-- TASK DETAILS --
Leaving the images out, output each entry below exactly.

╭──

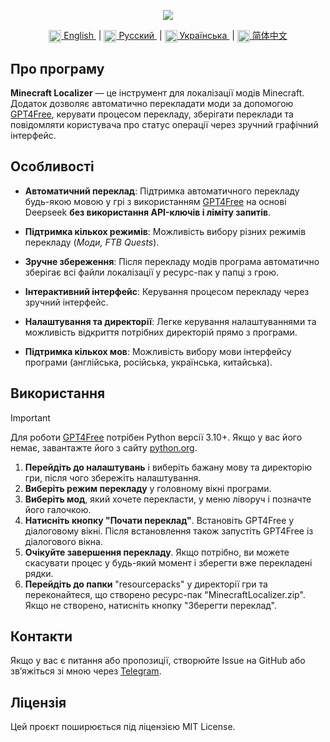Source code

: <p align="center">
  <img src="https://github.com/user-attachments/assets/70cb660d-a150-4290-9885-98c08bd1bd1b">
</p>

<div align="center">
  <a href="README.md">
    <img align="center" src="https://github.com/user-attachments/assets/2c44b2ac-25b8-466c-855e-9662a47752cf" width="20">
    English
  </a> &nbsp;|
  <a href="README.ru.md">
    <img align="center" src="https://github.com/user-attachments/assets/bdf8afb3-d027-4a28-8f0c-3ee25fcedd56" width="20">
    Русский
  </a> &nbsp;|
  <a href="README.uk.md">
    <img align="center" src="https://github.com/user-attachments/assets/6734f63d-1d28-46ce-9732-790055d5a54a" width="20">
    Українська
  </a> &nbsp;| 
  <a href="README.zh.md">
    <img align="center" src="https://github.com/user-attachments/assets/86d69702-c489-44c1-902a-520b43a92853" width="20">
    简体中文
  </a>
</div>

## Про програму
**Minecraft Localizer** — це інструмент для локалізації модів Minecraft. Додаток дозволяє автоматично перекладати моди за допомогою [GPT4Free](https://github.com/xtekky/gpt4free/), керувати процесом перекладу, зберігати переклади та повідомляти користувача про статус операції через зручний графічний інтерфейс.

## Особливості
- **Автоматичний переклад**: Підтримка автоматичного перекладу будь-якою мовою у грі з використанням [GPT4Free](https://github.com/xtekky/gpt4free/) на основі Deepseek **без використання API-ключів і ліміту запитів**.

- **Підтримка кількох режимів**: Можливість вибору різних режимів перекладу (*Моди, FTB Quests*).

- **Зручне збереження**: Після перекладу модів програма автоматично зберігає всі файли локалізації у ресурс-пак у папці з грою.

- **Інтерактивний інтерфейс**: Керування процесом перекладу через зручний інтерфейс.

- **Налаштування та директорії**: Легке керування налаштуваннями та можливість відкриття потрібних директорій прямо з програми.

- **Підтримка кількох мов**: Можливість вибору мови інтерфейсу програми (англійська, російська, українська, китайська).

## Використання
> [!IMPORTANT]
> Для роботи [GPT4Free](https://github.com/xtekky/gpt4free/) потрібен Python версії 3.10+. Якщо у вас його немає, завантажте його з сайту [python.org](https://www.python.org/downloads/).

1. **Перейдіть до налаштувань** і виберіть бажану мову та директорію гри, після чого збережіть налаштування.
2. **Виберіть режим перекладу** у головному вікні програми.
3. **Виберіть мод**, який хочете перекласти, у меню ліворуч і позначте його галочкою.
4. **Натисніть кнопку "Почати переклад"**. Встановіть GPT4Free у діалоговому вікні. Після встановлення також запустіть GPT4Free із діалогового вікна.
5. **Очікуйте завершення перекладу**. Якщо потрібно, ви можете скасувати процес у будь-який момент і зберегти вже перекладені рядки.
6. **Перейдіть до папки** "resourcepacks" у директорії гри та переконайтеся, що створено ресурс-пак "MinecraftLocalizer.zip". Якщо не створено, натисніть кнопку "Зберегти переклад".

## Контакти
Якщо у вас є питання або пропозиції, створюйте Issue на GitHub або зв’яжіться зі мною через [Telegram](https://t.me/AlexBetekhtin).

## Ліцензія
Цей проєкт поширюється під ліцензією MIT License.
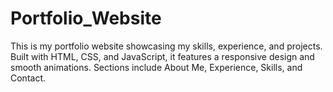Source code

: # Portfolio_Website
This is my portfolio website showcasing my skills, experience, and projects. Built with HTML, CSS, and JavaScript, it features a responsive design and smooth animations. Sections include About Me, Experience, Skills, and Contact.
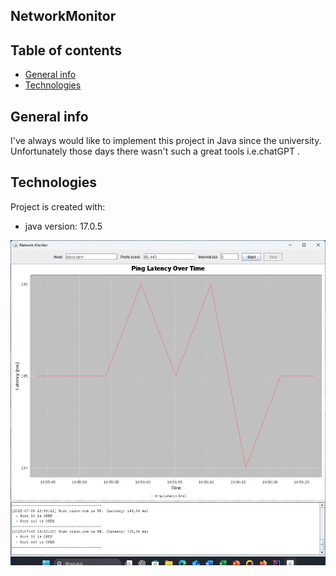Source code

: ## NetworkMonitor

## Table of contents
* [General info](#general-info)
* [Technologies](#technologies)

## General info
I've always would like to implement this project in Java since the university. Unfortunately those days there wasn't such a great tools
i.e.chatGPT .
	
## Technologies
Project is created with:
* java version: 17.0.5

![image alt](https://github.com/PiotrIT2015/NetworkMonitor/blob/master/screenshot.jpeg?raw=true)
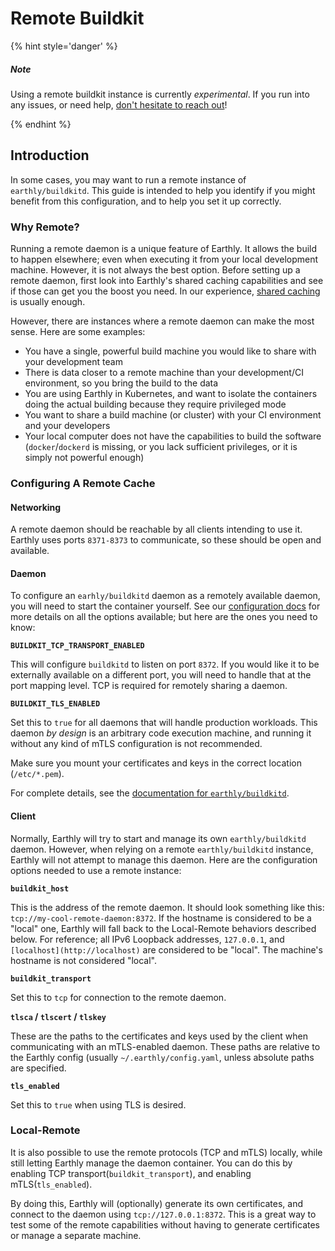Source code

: # Remote Buildkit 

{% hint style='danger' %}
##### Note

Using a remote buildkit instance is currently _experimental_. If you run into any issues, or need help, [don't hesitate to reach out](https://github.com/earthly/earthly/issues/new)!

{% endhint %}

## Introduction

In some cases, you may want to run a remote instance of `earthly/buildkitd`. This guide is intended to help you identify if you might benefit from this configuration, and to help you set it up correctly.

### Why Remote?

Running a remote daemon is a unique feature of Earthly. It allows the build to happen elsewhere; even when executing it from your local development machine. However, it is not always the best option. Before setting up a remote daemon, first look into Earthly's shared caching capabilities and see if those can get you the boost you need. In our experience, [shared caching](../guides/shared-cache.md) is usually enough.

However, there are instances where a remote daemon can make the most sense. Here are some examples:

- You have a single, powerful build machine you would like to share with your development team
- There is data closer to a remote machine than your development/CI environment, so you bring the build to the data
- You are using Earthly in Kubernetes, and want to isolate the containers doing the actual building because they require privileged mode
- You want to share a build machine (or cluster) with your CI environment and your developers
- Your local computer does not have the capabilities to build the software (`docker`/`dockerd` is missing, or you lack sufficient privileges, or it is simply not powerful enough)

### Configuring A Remote Cache

#### Networking

A remote daemon should be reachable by all clients intending to use it. Earthly uses ports `8371-8373` to communicate, so these should be open and available.

#### Daemon

To configure an `earhly/buildkitd` daemon as a remotely available daemon, you will need to start the container yourself. See our [configuration docs](../earthly-config/earthly-config.md) for more details on all the options available; but here are the ones you need to know:

**`BUILDKIT_TCP_TRANSPORT_ENABLED`**

This will configure `buildkitd` to listen on port `8372`. If you would like it to be externally available on a different port, you will need to handle that at the port mapping level. TCP is required for remotely sharing a daemon.

**`BUILDKIT_TLS_ENABLED`**

Set this to `true` for all daemons that will handle production workloads. This daemon *by design* is an arbitrary code execution machine, and running it without any kind of mTLS configuration is not recommended.

Make sure you mount your certificates and keys in the correct location (`/etc/*.pem`).

For complete details, see the [documentation for `earthly/buildkitd`](../docker-images/buildkit-standalone.md). 

#### Client

Normally, Earthly will try to start and manage its own `earthly/buildkitd` daemon. However, when relying on a remote `earthly/buildkitd` instance, Earthly will not attempt to manage this daemon. Here are the configuration options needed to use a remote instance:

**`buildkit_host`**

This is the address of the remote daemon. It should look something like this: `tcp://my-cool-remote-daemon:8372`. If the hostname is considered to be a "local" one, Earthly will fall back to the Local-Remote behaviors described below. For reference; all IPv6 Loopback addresses, `127.0.0.1`, and `[localhost](http://localhost)` are considered to be "local". The machine's hostname is not considered "local".

**`buildkit_transport`**

Set this to `tcp` for connection to the remote daemon.

**`tlsca` / `tlscert` / `tlskey`**

These are the paths to the certificates and keys used by the client when communicating with an mTLS-enabled daemon. These paths are relative to the Earthly config (usually `~/.earthly/config.yaml`, unless absolute paths are specified.

**`tls_enabled`**

Set this to `true` when using TLS is desired.

### Local-Remote

It is also possible to use the remote protocols (TCP and mTLS) locally, while still letting Earthly manage the daemon container. You can do this by enabling TCP transport(`buildkit_transport`), and enabling mTLS(`tls_enabled`).

By doing this, Earthly will (optionally) generate its own certificates, and connect to the daemon using `tcp://127.0.0.1:8372`. This is a great way to test some of the remote capabilities without having to generate certificates or manage a separate machine.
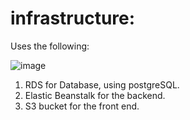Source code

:# infrastructure:

Uses the following:

![image](https://user-images.githubusercontent.com/45456682/218875134-e9d96173-4e4d-4dbe-bf2f-391099b6e7c2.png)


1. RDS for Database, using postgreSQL.
2. Elastic Beanstalk for the backend.
3. S3 bucket for the front end.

╰──

-- WRITTEN SOLUTION --
Source code

: <p align="center">
  <img src="https://github.com/user-attachments/assets/70cb660d-a150-4290-9885-98c08bd1bd1b">
</p>

<div align="center">
  <a href="README.md">
    <img align="center" src="https://github.com/user-attachments/assets/2c44b2ac-25b8-466c-855e-9662a47752cf" width="20">
    English
  </a> &nbsp;|
  <a href="README.ru.md">
    <img align="center" src="https://github.com/user-attachments/assets/bdf8afb3-d027-4a28-8f0c-3ee25fcedd56" width="20">
    Русский
  </a> &nbsp;|
  <a href="README.uk.md">
    <img align="center" src="https://github.com/user-attachments/assets/6734f63d-1d28-46ce-9732-790055d5a54a" width="20">
    Українська
  </a> &nbsp;| 
  <a href="README.zh.md">
    <img align="center" src="https://github.com/user-attachments/assets/86d69702-c489-44c1-902a-520b43a92853" width="20">
    简体中文
  </a>
</div>

## Про програму
**Minecraft Localizer** — це інструмент для локалізації модів Minecraft. Додаток дозволяє автоматично перекладати моди за допомогою [GPT4Free](https://github.com/xtekky/gpt4free/), керувати процесом перекладу, зберігати переклади та повідомляти користувача про статус операції через зручний графічний інтерфейс.

## Особливості
- **Автоматичний переклад**: Підтримка автоматичного перекладу будь-якою мовою у грі з використанням [GPT4Free](https://github.com/xtekky/gpt4free/) на основі Deepseek **без використання API-ключів і ліміту запитів**.

- **Підтримка кількох режимів**: Можливість вибору різних режимів перекладу (*Моди, FTB Quests*).

- **Зручне збереження**: Після перекладу модів програма автоматично зберігає всі файли локалізації у ресурс-пак у папці з грою.

- **Інтерактивний інтерфейс**: Керування процесом перекладу через зручний інтерфейс.

- **Налаштування та директорії**: Легке керування налаштуваннями та можливість відкриття потрібних директорій прямо з програми.

- **Підтримка кількох мов**: Можливість вибору мови інтерфейсу програми (англійська, російська, українська, китайська).

## Використання
> [!IMPORTANT]
> Для роботи [GPT4Free](https://github.com/xtekky/gpt4free/) потрібен Python версії 3.10+. Якщо у вас його немає, завантажте його з сайту [python.org](https://www.python.org/downloads/).

1. **Перейдіть до налаштувань** і виберіть бажану мову та директорію гри, після чого збережіть налаштування.
2. **Виберіть режим перекладу** у головному вікні програми.
3. **Виберіть мод**, який хочете перекласти, у меню ліворуч і позначте його галочкою.
4. **Натисніть кнопку "Почати переклад"**. Встановіть GPT4Free у діалоговому вікні. Після встановлення також запустіть GPT4Free із діалогового вікна.
5. **Очікуйте завершення перекладу**. Якщо потрібно, ви можете скасувати процес у будь-який момент і зберегти вже перекладені рядки.
6. **Перейдіть до папки** "resourcepacks" у директорії гри та переконайтеся, що створено ресурс-пак "MinecraftLocalizer.zip". Якщо не створено, натисніть кнопку "Зберегти переклад".

## Контакти
Якщо у вас є питання або пропозиції, створюйте Issue на GitHub або зв’яжіться зі мною через [Telegram](https://t.me/AlexBetekhtin).

## Ліцензія
Цей проєкт поширюється під ліцензією MIT License.
Source code

: # Portfolio_Website
This is my portfolio website showcasing my skills, experience, and projects. Built with HTML, CSS, and JavaScript, it features a responsive design and smooth animations. Sections include About Me, Experience, Skills, and Contact.
Source code

: ## NetworkMonitor

## Table of contents
* [General info](#general-info)
* [Technologies](#technologies)

## General info
I've always would like to implement this project in Java since the university. Unfortunately those days there wasn't such a great tools
i.e.chatGPT .
	
## Technologies
Project is created with:
* java version: 17.0.5

![image alt](https://github.com/PiotrIT2015/NetworkMonitor/blob/master/screenshot.jpeg?raw=true)
Source code

: # Remote Buildkit 

{% hint style='danger' %}
##### Note

Using a remote buildkit instance is currently _experimental_. If you run into any issues, or need help, [don't hesitate to reach out](https://github.com/earthly/earthly/issues/new)!

{% endhint %}

## Introduction

In some cases, you may want to run a remote instance of `earthly/buildkitd`. This guide is intended to help you identify if you might benefit from this configuration, and to help you set it up correctly.

### Why Remote?

Running a remote daemon is a unique feature of Earthly. It allows the build to happen elsewhere; even when executing it from your local development machine. However, it is not always the best option. Before setting up a remote daemon, first look into Earthly's shared caching capabilities and see if those can get you the boost you need. In our experience, [shared caching](../guides/shared-cache.md) is usually enough.

However, there are instances where a remote daemon can make the most sense. Here are some examples:

- You have a single, powerful build machine you would like to share with your development team
- There is data closer to a remote machine than your development/CI environment, so you bring the build to the data
- You are using Earthly in Kubernetes, and want to isolate the containers doing the actual building because they require privileged mode
- You want to share a build machine (or cluster) with your CI environment and your developers
- Your local computer does not have the capabilities to build the software (`docker`/`dockerd` is missing, or you lack sufficient privileges, or it is simply not powerful enough)

### Configuring A Remote Cache

#### Networking

A remote daemon should be reachable by all clients intending to use it. Earthly uses ports `8371-8373` to communicate, so these should be open and available.

#### Daemon

To configure an `earhly/buildkitd` daemon as a remotely available daemon, you will need to start the container yourself. See our [configuration docs](../earthly-config/earthly-config.md) for more details on all the options available; but here are the ones you need to know:

**`BUILDKIT_TCP_TRANSPORT_ENABLED`**

This will configure `buildkitd` to listen on port `8372`. If you would like it to be externally available on a different port, you will need to handle that at the port mapping level. TCP is required for remotely sharing a daemon.

**`BUILDKIT_TLS_ENABLED`**

Set this to `true` for all daemons that will handle production workloads. This daemon *by design* is an arbitrary code execution machine, and running it without any kind of mTLS configuration is not recommended.

Make sure you mount your certificates and keys in the correct location (`/etc/*.pem`).

For complete details, see the [documentation for `earthly/buildkitd`](../docker-images/buildkit-standalone.md). 

#### Client

Normally, Earthly will try to start and manage its own `earthly/buildkitd` daemon. However, when relying on a remote `earthly/buildkitd` instance, Earthly will not attempt to manage this daemon. Here are the configuration options needed to use a remote instance:

**`buildkit_host`**

This is the address of the remote daemon. It should look something like this: `tcp://my-cool-remote-daemon:8372`. If the hostname is considered to be a "local" one, Earthly will fall back to the Local-Remote behaviors described below. For reference; all IPv6 Loopback addresses, `127.0.0.1`, and `[localhost](http://localhost)` are considered to be "local". The machine's hostname is not considered "local".

**`buildkit_transport`**

Set this to `tcp` for connection to the remote daemon.

**`tlsca` / `tlscert` / `tlskey`**

These are the paths to the certificates and keys used by the client when communicating with an mTLS-enabled daemon. These paths are relative to the Earthly config (usually `~/.earthly/config.yaml`, unless absolute paths are specified.

**`tls_enabled`**

Set this to `true` when using TLS is desired.

### Local-Remote

It is also possible to use the remote protocols (TCP and mTLS) locally, while still letting Earthly manage the daemon container. You can do this by enabling TCP transport(`buildkit_transport`), and enabling mTLS(`tls_enabled`).

By doing this, Earthly will (optionally) generate its own certificates, and connect to the daemon using `tcp://127.0.0.1:8372`. This is a great way to test some of the remote capabilities without having to generate certificates or manage a separate machine.
Source code

:# infrastructure:

Uses the following:

![image](https://user-images.githubusercontent.com/45456682/218875134-e9d96173-4e4d-4dbe-bf2f-391099b6e7c2.png)


1. RDS for Database, using postgreSQL.
2. Elastic Beanstalk for the backend.
3. S3 bucket for the front end.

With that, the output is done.